Gladstone Gallery Seoul presents a solo exhibition, “Thousand Lives” by Ian Cheng (b. 1984), on view through April 13.
The artist has been exploring the nature of human consciousness through philosophical thought and searching for the meaning of human existence through artificial intelligence (AI). In this exhibition, he features two works that extend a personalized experience of his art world to the audiences, and adapt to their attention in return, based on the questions ‘What if an artwork could integrate you into its dream?,’ and ‘What if the endgame of art is art that adapts to you?.’
Life After BOB: The Chalice Study Experience (LABX), 2021-2022, is a 50-minute anime built in the Unity video game engine and presented in real-time. It centers on the life of Chalice, the first child to grow up with an AI symbiote called BOB. Unlike typical cinematic productions, LABX was conceived and built as a simulated world, populated by characters and artifacts with rich lore beyond the story.

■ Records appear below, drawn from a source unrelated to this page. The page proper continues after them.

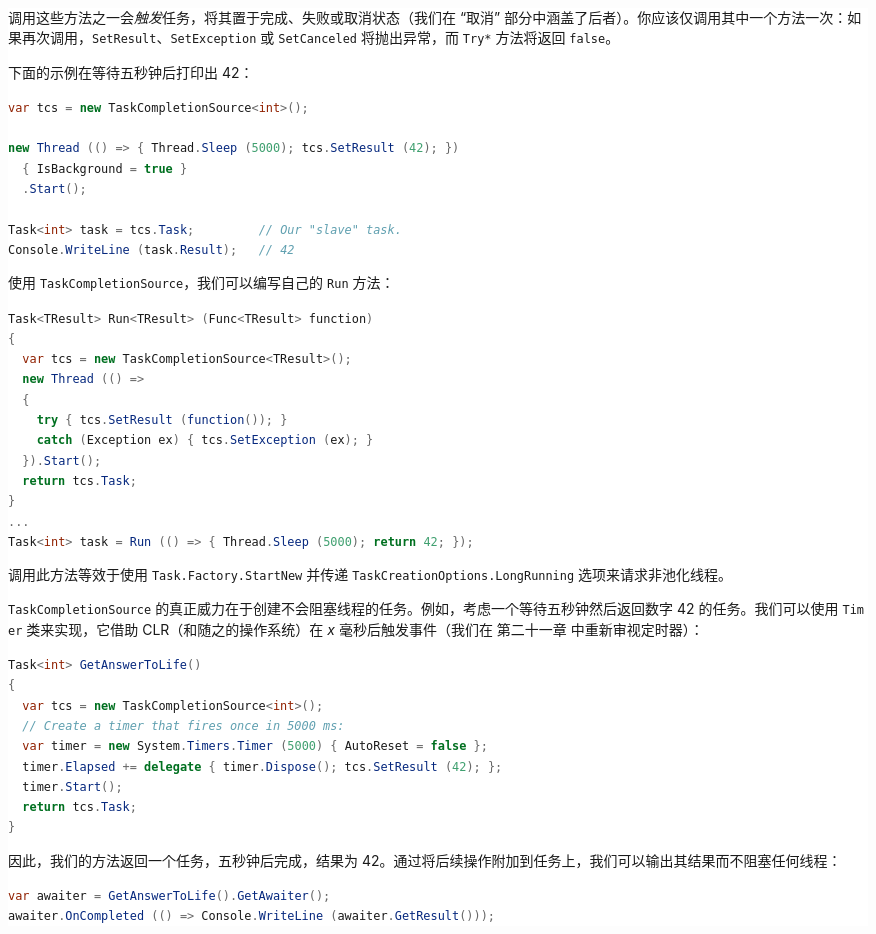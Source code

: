 调用这些方法之一会*触发*任务，将其置于完成、失败或取消状态（我们在 “取消” 部分中涵盖了后者）。你应该仅调用其中一个方法一次：如果再次调用，`Set​Re⁠sult`、`SetException` 或 `SetCanceled` 将抛出异常，而 `Try*` 方法将返回 `false`。

下面的示例在等待五秒钟后打印出 42：

```cs
var tcs = new TaskCompletionSource<int>();

new Thread (() => { Thread.Sleep (5000); tcs.SetResult (42); })
  { IsBackground = true }
  .Start();

Task<int> task = tcs.Task;         // Our "slave" task.
Console.WriteLine (task.Result);   // 42
```

使用 `TaskCompletionSource`，我们可以编写自己的 `Run` 方法：

```cs
Task<TResult> Run<TResult> (Func<TResult> function)
{
  var tcs = new TaskCompletionSource<TResult>();
  new Thread (() => 
  {
    try { tcs.SetResult (function()); }
    catch (Exception ex) { tcs.SetException (ex); }
  }).Start();
  return tcs.Task;
}
...
Task<int> task = Run (() => { Thread.Sleep (5000); return 42; });
```

调用此方法等效于使用 `Task.Factory.StartNew` 并传递 `TaskCreationOptions.LongRunning` 选项来请求非池化线程。

`TaskCompletionSource` 的真正威力在于创建不会阻塞线程的任务。例如，考虑一个等待五秒钟然后返回数字 42 的任务。我们可以使用 `Timer` 类来实现，它借助 CLR（和随之的操作系统）在 *x* 毫秒后触发事件（我们在 第二十一章 中重新审视定时器）：

```cs
Task<int> GetAnswerToLife()
{
  var tcs = new TaskCompletionSource<int>();
  // Create a timer that fires once in 5000 ms:
  var timer = new System.Timers.Timer (5000) { AutoReset = false };
  timer.Elapsed += delegate { timer.Dispose(); tcs.SetResult (42); };
  timer.Start();
  return tcs.Task;
}
```

因此，我们的方法返回一个任务，五秒钟后完成，结果为 42。通过将后续操作附加到任务上，我们可以输出其结果而不阻塞任何线程：

```cs
var awaiter = GetAnswerToLife().GetAwaiter();
awaiter.OnCompleted (() => Console.WriteLine (awaiter.GetResult()));
```
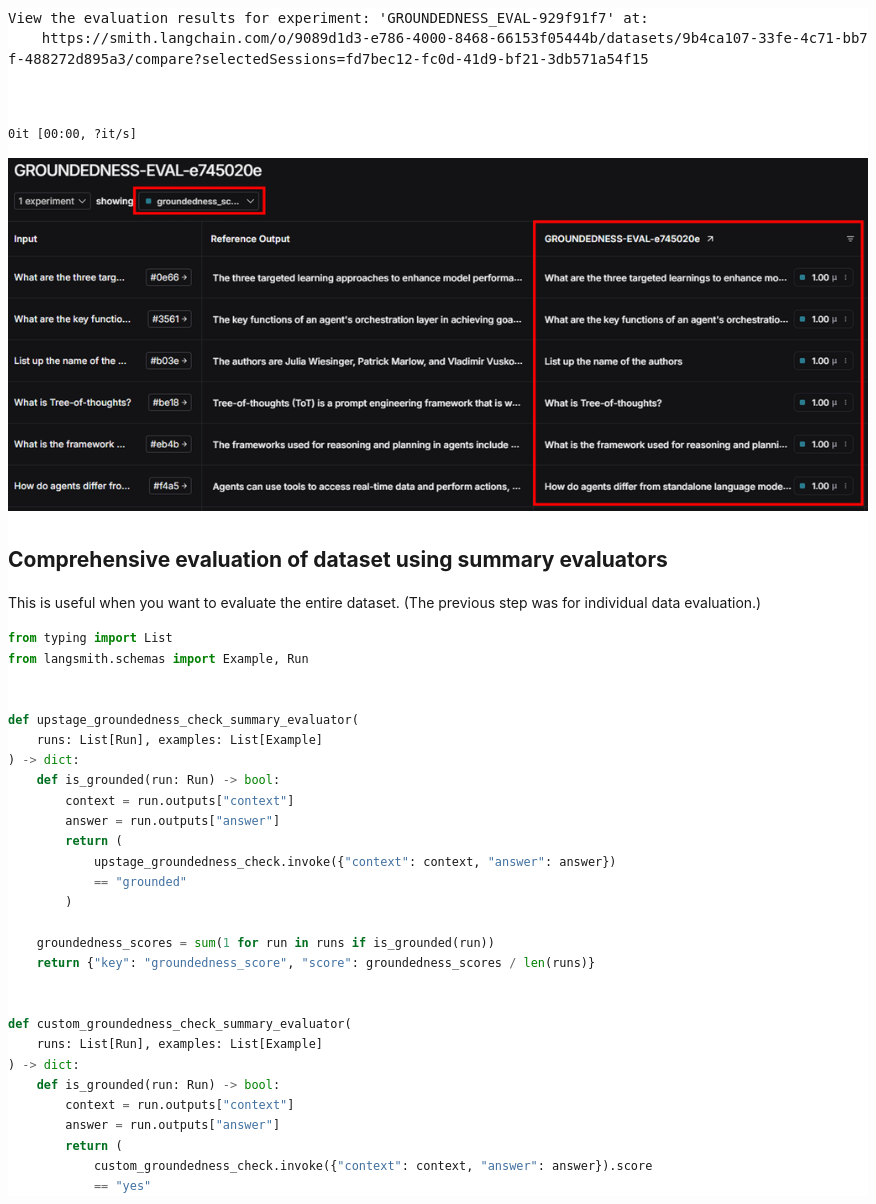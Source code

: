 <pre class="custom">View the evaluation results for experiment: 'GROUNDEDNESS_EVAL-929f91f7' at:
    https://smith.langchain.com/o/9089d1d3-e786-4000-8468-66153f05444b/datasets/9b4ca107-33fe-4c71-bb7f-488272d895a3/compare?selectedSessions=fd7bec12-fc0d-41d9-bf21-3db571a54f15
    
    
</pre>


    0it [00:00, ?it/s]


![langsmith-groundedness-evaluation-01](./img/11-groundedness-evaluation-01.png)

## Comprehensive evaluation of dataset using summary evaluators

This is useful when you want to evaluate the entire dataset. (The previous step was for individual data evaluation.)

```python
from typing import List
from langsmith.schemas import Example, Run


def upstage_groundedness_check_summary_evaluator(
    runs: List[Run], examples: List[Example]
) -> dict:
    def is_grounded(run: Run) -> bool:
        context = run.outputs["context"]
        answer = run.outputs["answer"]
        return (
            upstage_groundedness_check.invoke({"context": context, "answer": answer})
            == "grounded"
        )

    groundedness_scores = sum(1 for run in runs if is_grounded(run))
    return {"key": "groundedness_score", "score": groundedness_scores / len(runs)}


def custom_groundedness_check_summary_evaluator(
    runs: List[Run], examples: List[Example]
) -> dict:
    def is_grounded(run: Run) -> bool:
        context = run.outputs["context"]
        answer = run.outputs["answer"]
        return (
            custom_groundedness_check.invoke({"context": context, "answer": answer}).score
            == "yes"
```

LABX features “worldwatching” mode, an intuitive way for audience to pause the cinematic story and freely explore every detail of the LAB world and its many secrets.
Thousand Lives, 2023-2024, is a simulation that dramatizes the daily life of Chalice’s pet turtle, Thousand. Thousand is driven by a neuro-symbolic AI model that attempts to learn the relevance of everything it encounters to its own internal reptilian urges. This slow but steady developmental process forms the ongoing drama of Thousand’s lifetime in a new kind of “slow story” achieved only via simulation. When viewed one-on-one, Thousand Lives may recognize the audience’s presence and adapt to precise viewing perspective, giving the audience a hyper-personalized portal into Thousand’s worldview.